While implementing the new customer setup, the DC engineers noticed multiple BGP session flapping and Layer 2 issues. The engineering team also noticed that one of the virtual-chassis members was functioning abnormally, causing the aforementioned issues.

Remedial steps:

After much effort troubleshooting the issue, the DC’s engineers decided to remove the FPC member causing the disruption. After the malfunctioning FPC was removed, all standard functionality was resumed. The malfunctioning FPC member was wiped clean of its configuration and added back to the virtual chassis.

We sincerely apologize for the inconvenience this event has caused you. During our 10+ years of operations, this was the first downtime event that affected so many clients and services for more than one hour (most clients were not affected, however some had intermittent network connectivity for up to 4 hours). If you were affected by this downtime please open a support ticket and we’ll issue the necessary SLA refunds as described in our TOS.

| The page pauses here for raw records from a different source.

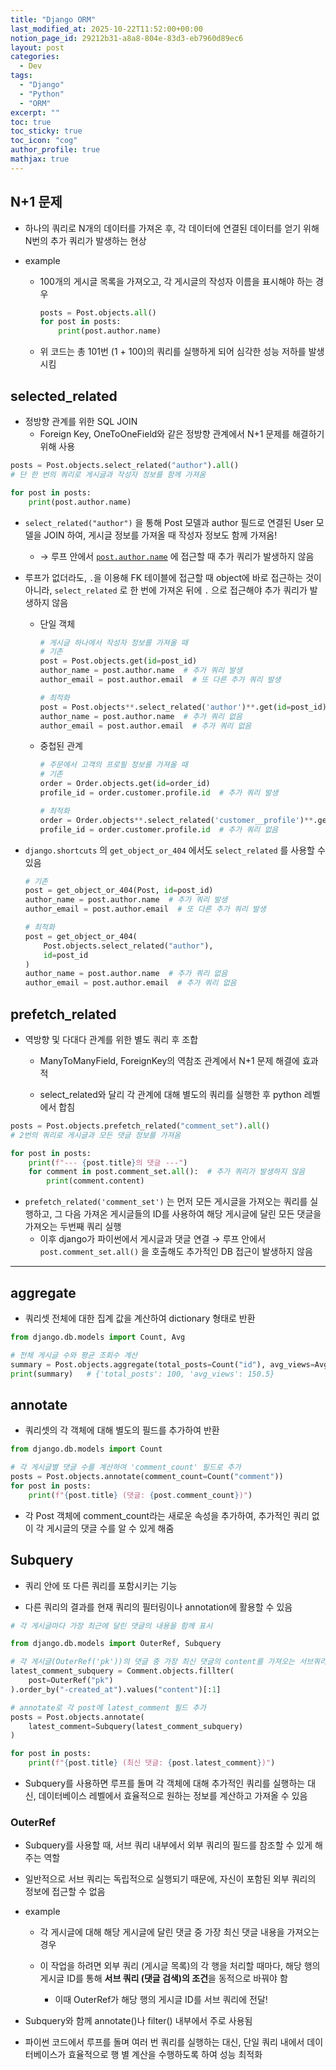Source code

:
 ```yaml
---
title: "Django ORM"
last_modified_at: 2025-10-22T11:52:00+00:00
notion_page_id: 29212b31-a8a8-804e-83d3-eb7960d89ec6
layout: post
categories:
  - Dev
tags:
  - "Django"
  - "Python"
  - "ORM"
excerpt: ""
toc: true
toc_sticky: true
toc_icon: "cog"
author_profile: true
mathjax: true
---
```


## N+1 문제

- 하나의 쿼리로 N개의 데이터를 가져온 후, 각 데이터에 연결된 데이터를 얻기 위해 N번의 추가 쿼리가 발생하는 현상

- example
  - 100개의 게시글 목록을 가져오고, 각 게시글의 작성자 이름을 표시해야 하는 경우
    ```python
    posts = Post.objects.all()
    for post in posts:
    	print(post.author.name)
    ```

  - 위 코드는 총 101번 (1 + 100)의 쿼리를 실행하게 되어 심각한 성능 저하를 발생시킴

## selected_related

- 정방향 관계를 위한 SQL JOIN
  - Foreign Key, OneToOneField와 같은 정방향 관계에서 N+1 문제를 해결하기 위해 사용

```python
posts = Post.objects.select_related("author").all()
# 단 한 번의 쿼리로 게시글과 작성자 정보를 함께 가져옴

for post in posts:
	print(post.author.name)
```

- `select_related("author")` 을 통해 Post 모델과 author 필드로 연결된 User 모델을 JOIN 하여, 게시글 정보를 가져올 때 작성자 정보도 함께 가져옴! 
  - → 루프 안에서 [`post.author.name`](http://post.author.name/) 에 접근할 때 추가 쿼리가 발생하지 않음

- 루프가 없더라도, `.`을 이용해 FK 테이블에 접근할 때 object에 바로 접근하는 것이 아니라, `select_related` 로 한 번에 가져온 뒤에 `.` 으로 접근해야 추가 쿼리가 발생하지 않음
  - 단일 객체
    ```python
    # 게시글 하나에서 작성자 정보를 가져올 때
    # 기존
    post = Post.objects.get(id=post_id)
    author_name = post.author.name  # 추가 쿼리 발생
    author_email = post.author.email  # 또 다른 추가 쿼리 발생
    
    # 최적화
    post = Post.objects**.select_related('author')**.get(id=post_id)
    author_name = post.author.name  # 추가 쿼리 없음
    author_email = post.author.email  # 추가 쿼리 없음
    ```

  - 중첩된 관계
    ```python
    # 주문에서 고객의 프로필 정보를 가져올 때
    # 기존
    order = Order.objects.get(id=order_id)
    profile_id = order.customer.profile.id  # 추가 쿼리 발생
    
    # 최적화
    order = Order.objects**.select_related('customer__profile')**.get(id=order_id)
    profile_id = order.customer.profile.id  # 추가 쿼리 없음
    ```

- `django.shortcuts` 의 `get_object_or_404` 에서도 `select_related` 를 사용할 수 있음
  ```python
  # 기존
  post = get_object_or_404(Post, id=post_id)
  author_name = post.author.name  # 추가 쿼리 발생
  author_email = post.author.email  # 또 다른 추가 쿼리 발생
  
  # 최적화
  post = get_object_or_404(
      Post.objects.select_related("author"), 
      id=post_id
  )
  author_name = post.author.name  # 추가 쿼리 없음
  author_email = post.author.email  # 추가 쿼리 없음
  ```

## prefetch_related

- 역방향 및 다대다 관계를 위한 별도 쿼리 후 조합
  - ManyToManyField, ForeignKey의 역참조 관계에서 N+1 문제 해결에 효과적

  - select_related와 달리 각 관계에 대해 별도의 쿼리를 실행한 후 python 레벨에서 합침

```python
posts = Post.objects.prefetch_related("comment_set").all()
# 2번의 쿼리로 게시글과 모든 댓글 정보를 가져옴

for post in posts:
	print(f"--- {post.title}의 댓글 ---")
	for comment in post.comment_set.all():  # 추가 쿼리가 발생하지 않음
		print(comment.content)
```

- `prefetch_related('comment_set')` 는 먼저 모든 게시글을 가져오는 쿼리를 실행하고, 그 다음 가져온 게시글들의 ID를 사용하여 해당 게시글에 달린 모든 댓글을 가져오는 두번째 쿼리 실행
  - 이후 django가 파이썬에서 게시글과 댓글 연결 → 루프 안에서 `post.comment_set.all()` 을 호출해도 추가적인 DB 접근이 발생하지 않음

---

## aggregate

- 쿼리셋 전체에 대한 집계 값을 계산하여 dictionary 형태로 반환

```python
from django.db.models import Count, Avg

# 전체 게시글 수와 평균 조회수 계산
summary = Post.objects.aggregate(total_posts=Count("id"), avg_views=Avg("views"))
print(summary)   # {'total_posts': 100, 'avg_views': 150.5}
```

## annotate

- 쿼리셋의 각 객체에 대해 별도의 필드를 추가하여 반환

```python
from django.db.models import Count

# 각 게시글별 댓글 수를 계산하여 'comment_count' 필드로 추가
posts = Post.objects.annotate(comment_count=Count("comment"))
for post in posts:
	print(f"{post.title} (댓글: {post.comment_count})")
```

- 각 Post 객체에 comment_count라는 새로운 속성을 추가하여, 추가적인 쿼리 없이 각 게시글의 댓글 수를 알 수 있게 해줌

## Subquery

- 쿼리 안에 또 다른 쿼리를 포함시키는 기능

- 다른 쿼리의 결과를 현재 쿼리의 필터링이나 annotation에 활용할 수 있음

```python
# 각 게시글마다 가장 최근에 달린 댓글의 내용을 함께 표시

from django.db.models import OuterRef, Subquery

# 각 게시글(OuterRef('pk'))의 댓글 중 가장 최신 댓글의 content를 가져오는 서브쿼리
latest_comment_subquery = Comment.objects.fillter(
	post=OuterRef("pk")
).order_by("-created_at").values("content")[:1]

# annotate로 각 post에 latest_comment 필드 추가
posts = Post.objects.annotate(
	latest_comment=Subquery(latest_comment_subquery)
)

for post in posts:
	print(f"{post.title} (최신 댓글: {post.latest_comment})")
```

- Subquery를 사용하면 루프를 돌며 각 객체에 대해 추가적인 쿼리를 실행하는 대신, 데이터베이스 레벨에서 효율적으로 원하는 정보를 계산하고 가져올 수 있음

### OuterRef

- Subquery를 사용할 때, 서브 쿼리 내부에서 외부 쿼리의 필드를 참조할 수 있게 해주는 역할

- 일반적으로 서브 쿼리는 독립적으로 실행되기 때문에, 자신이 포함된 외부 쿼리의 정보에 접근할 수 없음

- example
  - 각 게시글에 대해 해당 게시글에 달린 댓글 중 가장 최신 댓글 내용을 가져오는 경우

  - 이 작업을 하려면 외부 쿼리 (게시글 목록)의 각 행을 처리할 때마다, 해당 행의 게시글 ID를 통해 **서브 쿼리 (댓글 검색)의 조건**을 동적으로 바꿔야 함
    - 이때 OuterRef가 해당 행의 게시글 ID를 서브 쿼리에 전달!

- Subquery와 함께 annotate()나 filter() 내부에서 주로 사용됨

- 파이썬 코드에서 루프를 돌며 여러 번 쿼리를 실행하는 대신, 단일 쿼리 내에서 데이터베이스가 효율적으로 행 별 계산을 수행하도록 하여 성능 최적화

Posted Feb 14, 2022 - 13:07 UTC

Resolved

This incident has been resolved.

Posted Feb 11, 2022 - 02:31 UTC

Identified

A network switch in one of our racks is down. We are working to get it back up as soon as possible.

Posted Feb 10, 2022 - 23:03 UTC

Investigating

We are currently investigating network downtime in our Dallas datacenter.

We'll provide an update as soon as possible.

For any questions email us at support@zeronehosting.com

Posted Feb 10, 2022 - 22:13 UTC

This incident affected: US - Central.